Scan the listing that follows and report how many lines contain "titlefont". Write the number alone.

## LISTED ENTRIES:
----
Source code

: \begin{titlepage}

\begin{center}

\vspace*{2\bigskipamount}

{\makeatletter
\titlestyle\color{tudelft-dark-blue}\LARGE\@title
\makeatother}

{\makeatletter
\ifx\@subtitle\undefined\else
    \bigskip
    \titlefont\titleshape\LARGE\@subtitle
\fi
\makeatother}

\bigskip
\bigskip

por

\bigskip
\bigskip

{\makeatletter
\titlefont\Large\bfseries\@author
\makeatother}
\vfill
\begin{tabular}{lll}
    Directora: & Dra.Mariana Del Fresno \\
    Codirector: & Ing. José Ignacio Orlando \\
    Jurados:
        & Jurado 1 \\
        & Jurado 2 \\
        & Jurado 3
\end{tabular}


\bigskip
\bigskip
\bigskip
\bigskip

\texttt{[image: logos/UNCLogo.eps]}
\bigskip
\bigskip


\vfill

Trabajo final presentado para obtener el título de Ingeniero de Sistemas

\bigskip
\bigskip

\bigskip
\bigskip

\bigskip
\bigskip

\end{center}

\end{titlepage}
----
## WRITTEN REPLY:
2